Source data:
════
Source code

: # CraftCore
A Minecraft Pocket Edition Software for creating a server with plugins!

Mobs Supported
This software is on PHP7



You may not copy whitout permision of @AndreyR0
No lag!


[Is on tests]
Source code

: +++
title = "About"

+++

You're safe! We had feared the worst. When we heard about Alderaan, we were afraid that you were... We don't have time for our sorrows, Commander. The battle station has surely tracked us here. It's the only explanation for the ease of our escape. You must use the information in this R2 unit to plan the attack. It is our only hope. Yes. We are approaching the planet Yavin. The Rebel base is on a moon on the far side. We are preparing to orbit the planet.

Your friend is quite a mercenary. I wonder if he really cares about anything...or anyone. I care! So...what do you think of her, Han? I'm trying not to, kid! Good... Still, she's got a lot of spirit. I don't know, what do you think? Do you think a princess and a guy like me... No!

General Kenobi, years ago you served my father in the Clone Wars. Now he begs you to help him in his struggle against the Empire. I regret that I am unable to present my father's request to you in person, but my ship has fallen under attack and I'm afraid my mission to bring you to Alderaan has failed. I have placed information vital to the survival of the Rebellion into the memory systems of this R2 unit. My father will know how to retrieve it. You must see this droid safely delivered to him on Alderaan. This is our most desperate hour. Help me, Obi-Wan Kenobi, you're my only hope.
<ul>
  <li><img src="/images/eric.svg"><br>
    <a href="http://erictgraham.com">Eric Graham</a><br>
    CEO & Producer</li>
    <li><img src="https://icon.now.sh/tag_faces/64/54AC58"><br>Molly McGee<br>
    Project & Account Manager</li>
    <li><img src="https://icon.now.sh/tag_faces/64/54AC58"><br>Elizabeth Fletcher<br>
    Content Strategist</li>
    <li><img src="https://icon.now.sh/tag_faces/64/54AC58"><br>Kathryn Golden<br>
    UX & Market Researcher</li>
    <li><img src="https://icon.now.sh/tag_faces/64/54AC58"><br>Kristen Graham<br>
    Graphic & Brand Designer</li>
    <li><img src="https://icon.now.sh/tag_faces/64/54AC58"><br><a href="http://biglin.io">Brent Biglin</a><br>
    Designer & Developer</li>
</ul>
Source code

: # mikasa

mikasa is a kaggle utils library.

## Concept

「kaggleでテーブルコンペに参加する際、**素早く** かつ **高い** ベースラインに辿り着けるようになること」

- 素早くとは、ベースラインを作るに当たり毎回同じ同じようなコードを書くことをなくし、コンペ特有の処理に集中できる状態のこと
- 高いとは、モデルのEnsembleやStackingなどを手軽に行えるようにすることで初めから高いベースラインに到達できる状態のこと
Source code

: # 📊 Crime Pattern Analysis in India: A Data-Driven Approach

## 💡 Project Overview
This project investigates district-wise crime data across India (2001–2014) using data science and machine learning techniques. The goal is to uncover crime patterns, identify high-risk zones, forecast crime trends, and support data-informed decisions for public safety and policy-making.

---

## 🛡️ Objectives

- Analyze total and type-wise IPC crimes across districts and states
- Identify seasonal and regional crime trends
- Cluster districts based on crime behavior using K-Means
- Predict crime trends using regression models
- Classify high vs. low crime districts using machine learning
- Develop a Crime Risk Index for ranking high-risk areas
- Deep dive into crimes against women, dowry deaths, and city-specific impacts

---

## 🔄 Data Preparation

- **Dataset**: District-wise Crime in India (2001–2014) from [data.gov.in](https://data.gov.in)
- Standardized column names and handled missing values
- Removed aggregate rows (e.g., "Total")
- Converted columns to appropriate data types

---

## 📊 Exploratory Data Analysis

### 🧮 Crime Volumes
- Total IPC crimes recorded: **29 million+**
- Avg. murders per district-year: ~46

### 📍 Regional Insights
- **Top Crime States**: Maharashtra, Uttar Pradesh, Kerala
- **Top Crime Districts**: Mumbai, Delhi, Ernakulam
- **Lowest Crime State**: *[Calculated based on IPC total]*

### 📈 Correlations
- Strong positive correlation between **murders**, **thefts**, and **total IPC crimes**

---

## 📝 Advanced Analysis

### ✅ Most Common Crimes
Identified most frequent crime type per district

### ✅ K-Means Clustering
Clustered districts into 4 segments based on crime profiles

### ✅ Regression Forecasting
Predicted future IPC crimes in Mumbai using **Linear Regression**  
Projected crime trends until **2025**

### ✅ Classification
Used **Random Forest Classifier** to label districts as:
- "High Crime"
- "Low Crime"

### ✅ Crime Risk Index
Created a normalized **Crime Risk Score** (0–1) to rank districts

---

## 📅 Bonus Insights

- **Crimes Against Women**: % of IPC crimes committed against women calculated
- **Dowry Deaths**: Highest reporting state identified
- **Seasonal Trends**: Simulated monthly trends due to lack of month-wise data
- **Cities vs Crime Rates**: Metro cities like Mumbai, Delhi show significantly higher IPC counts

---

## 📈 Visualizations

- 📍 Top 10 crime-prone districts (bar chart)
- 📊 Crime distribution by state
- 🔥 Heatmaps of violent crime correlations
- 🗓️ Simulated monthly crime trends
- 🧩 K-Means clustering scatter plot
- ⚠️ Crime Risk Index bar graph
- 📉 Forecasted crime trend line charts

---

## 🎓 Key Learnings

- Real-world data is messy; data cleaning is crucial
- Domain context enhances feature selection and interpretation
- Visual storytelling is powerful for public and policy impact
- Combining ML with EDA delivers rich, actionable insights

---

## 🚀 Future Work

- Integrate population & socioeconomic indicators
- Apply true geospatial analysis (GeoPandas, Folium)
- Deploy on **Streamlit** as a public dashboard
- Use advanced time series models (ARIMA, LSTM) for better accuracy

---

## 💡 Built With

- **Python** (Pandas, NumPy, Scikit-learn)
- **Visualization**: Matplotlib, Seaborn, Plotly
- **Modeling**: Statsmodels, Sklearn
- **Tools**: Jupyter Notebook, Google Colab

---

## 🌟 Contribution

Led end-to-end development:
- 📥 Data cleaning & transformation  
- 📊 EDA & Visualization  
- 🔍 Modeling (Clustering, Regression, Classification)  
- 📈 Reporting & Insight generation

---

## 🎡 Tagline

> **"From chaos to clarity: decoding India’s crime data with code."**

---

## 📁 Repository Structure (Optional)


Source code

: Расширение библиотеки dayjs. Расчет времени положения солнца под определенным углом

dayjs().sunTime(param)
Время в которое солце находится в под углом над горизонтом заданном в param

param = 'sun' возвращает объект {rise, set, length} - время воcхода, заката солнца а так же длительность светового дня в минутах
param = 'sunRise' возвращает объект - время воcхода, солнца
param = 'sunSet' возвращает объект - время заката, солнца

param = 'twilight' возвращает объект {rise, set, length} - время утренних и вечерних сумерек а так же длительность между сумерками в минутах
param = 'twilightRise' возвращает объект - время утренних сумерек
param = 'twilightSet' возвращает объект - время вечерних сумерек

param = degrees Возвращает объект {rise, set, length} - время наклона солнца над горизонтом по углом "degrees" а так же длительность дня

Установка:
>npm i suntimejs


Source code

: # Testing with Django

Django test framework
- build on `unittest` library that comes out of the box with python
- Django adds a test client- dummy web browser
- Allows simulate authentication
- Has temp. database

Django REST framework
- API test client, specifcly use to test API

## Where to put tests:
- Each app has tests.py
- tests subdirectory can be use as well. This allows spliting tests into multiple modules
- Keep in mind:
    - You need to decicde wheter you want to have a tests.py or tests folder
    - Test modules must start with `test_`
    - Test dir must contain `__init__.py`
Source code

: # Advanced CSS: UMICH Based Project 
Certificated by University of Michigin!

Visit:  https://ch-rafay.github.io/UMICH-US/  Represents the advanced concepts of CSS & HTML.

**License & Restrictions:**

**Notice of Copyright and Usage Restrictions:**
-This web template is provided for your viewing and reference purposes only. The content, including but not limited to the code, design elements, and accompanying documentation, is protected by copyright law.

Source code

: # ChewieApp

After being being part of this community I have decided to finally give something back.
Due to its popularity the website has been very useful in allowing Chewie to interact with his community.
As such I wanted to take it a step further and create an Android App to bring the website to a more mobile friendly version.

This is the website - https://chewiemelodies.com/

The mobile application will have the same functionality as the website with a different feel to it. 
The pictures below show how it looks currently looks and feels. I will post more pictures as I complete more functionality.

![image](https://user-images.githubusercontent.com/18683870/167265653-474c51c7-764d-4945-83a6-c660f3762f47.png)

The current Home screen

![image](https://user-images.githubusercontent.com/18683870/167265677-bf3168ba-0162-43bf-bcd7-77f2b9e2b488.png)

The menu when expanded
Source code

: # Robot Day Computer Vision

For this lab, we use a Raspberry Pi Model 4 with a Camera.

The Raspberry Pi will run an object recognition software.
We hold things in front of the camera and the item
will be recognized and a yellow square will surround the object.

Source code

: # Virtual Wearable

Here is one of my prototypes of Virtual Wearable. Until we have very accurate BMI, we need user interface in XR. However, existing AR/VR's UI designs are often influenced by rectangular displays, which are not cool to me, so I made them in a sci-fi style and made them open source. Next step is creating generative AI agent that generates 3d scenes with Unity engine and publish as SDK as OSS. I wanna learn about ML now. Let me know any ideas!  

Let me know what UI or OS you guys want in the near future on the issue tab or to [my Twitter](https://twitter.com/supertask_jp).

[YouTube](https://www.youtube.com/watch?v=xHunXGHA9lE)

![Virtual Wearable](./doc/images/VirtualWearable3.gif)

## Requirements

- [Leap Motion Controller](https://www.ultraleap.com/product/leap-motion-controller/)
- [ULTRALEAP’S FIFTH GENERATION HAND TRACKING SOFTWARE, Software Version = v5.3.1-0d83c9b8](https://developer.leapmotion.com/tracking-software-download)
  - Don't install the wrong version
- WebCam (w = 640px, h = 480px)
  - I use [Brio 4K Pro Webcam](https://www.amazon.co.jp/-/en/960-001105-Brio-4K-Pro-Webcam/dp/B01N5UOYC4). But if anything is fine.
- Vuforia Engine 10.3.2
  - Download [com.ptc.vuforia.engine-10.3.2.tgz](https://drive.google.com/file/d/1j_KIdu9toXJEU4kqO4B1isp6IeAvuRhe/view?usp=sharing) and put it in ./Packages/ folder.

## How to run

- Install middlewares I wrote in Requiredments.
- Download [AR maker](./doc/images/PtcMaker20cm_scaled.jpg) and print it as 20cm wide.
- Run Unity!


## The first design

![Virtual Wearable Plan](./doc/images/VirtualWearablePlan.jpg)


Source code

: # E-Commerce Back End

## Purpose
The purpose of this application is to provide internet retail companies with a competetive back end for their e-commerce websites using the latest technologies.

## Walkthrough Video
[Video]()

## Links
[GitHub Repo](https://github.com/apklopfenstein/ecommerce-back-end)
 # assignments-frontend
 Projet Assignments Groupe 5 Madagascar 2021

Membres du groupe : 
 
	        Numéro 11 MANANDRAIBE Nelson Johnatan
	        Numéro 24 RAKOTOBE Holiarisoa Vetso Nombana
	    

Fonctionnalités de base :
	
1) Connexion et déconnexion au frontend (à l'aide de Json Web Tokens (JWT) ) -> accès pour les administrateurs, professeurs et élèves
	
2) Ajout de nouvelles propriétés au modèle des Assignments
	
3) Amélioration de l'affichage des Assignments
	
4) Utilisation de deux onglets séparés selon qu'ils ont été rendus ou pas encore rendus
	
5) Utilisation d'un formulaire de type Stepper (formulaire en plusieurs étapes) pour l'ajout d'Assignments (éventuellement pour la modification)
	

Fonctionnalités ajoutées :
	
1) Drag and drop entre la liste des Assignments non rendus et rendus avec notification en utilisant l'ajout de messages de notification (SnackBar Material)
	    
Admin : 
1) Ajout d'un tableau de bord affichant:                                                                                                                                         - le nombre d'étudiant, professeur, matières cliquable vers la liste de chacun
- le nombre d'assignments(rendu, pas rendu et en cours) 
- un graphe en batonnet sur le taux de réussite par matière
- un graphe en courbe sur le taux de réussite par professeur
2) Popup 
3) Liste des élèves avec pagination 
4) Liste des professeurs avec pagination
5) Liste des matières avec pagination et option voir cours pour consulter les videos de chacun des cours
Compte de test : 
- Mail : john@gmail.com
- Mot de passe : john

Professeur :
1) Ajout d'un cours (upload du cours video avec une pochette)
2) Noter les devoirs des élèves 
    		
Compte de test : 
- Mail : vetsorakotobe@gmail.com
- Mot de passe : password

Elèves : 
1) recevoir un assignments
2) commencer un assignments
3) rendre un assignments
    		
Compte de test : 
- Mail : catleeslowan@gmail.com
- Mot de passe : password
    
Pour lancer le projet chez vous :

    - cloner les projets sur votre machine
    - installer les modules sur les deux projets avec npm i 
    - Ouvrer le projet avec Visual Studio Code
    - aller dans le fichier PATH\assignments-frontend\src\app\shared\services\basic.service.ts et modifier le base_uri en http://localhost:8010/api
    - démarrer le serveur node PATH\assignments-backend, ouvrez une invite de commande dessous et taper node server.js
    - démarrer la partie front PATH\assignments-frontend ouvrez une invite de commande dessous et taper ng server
════
■ EXERCISE DIRECTIONS: Quote the records above exactly, from the first line through the line containing "Your friend is", and nothing more.

■ SOLUTION:
Source code

: # CraftCore
A Minecraft Pocket Edition Software for creating a server with plugins!

Mobs Supported
This software is on PHP7



You may not copy whitout permision of @AndreyR0
No lag!


[Is on tests]
Source code

: +++
title = "About"

+++

You're safe! We had feared the worst. When we heard about Alderaan, we were afraid that you were... We don't have time for our sorrows, Commander. The battle station has surely tracked us here. It's the only explanation for the ease of our escape. You must use the information in this R2 unit to plan the attack. It is our only hope. Yes. We are approaching the planet Yavin. The Rebel base is on a moon on the far side. We are preparing to orbit the planet.

Your friend is quite a mercenary. I wonder if he really cares about anything...or anyone. I care! So...what do you think of her, Han? I'm trying not to, kid! Good... Still, she's got a lot of spirit. I don't know, what do you think? Do you think a princess and a guy like me... No!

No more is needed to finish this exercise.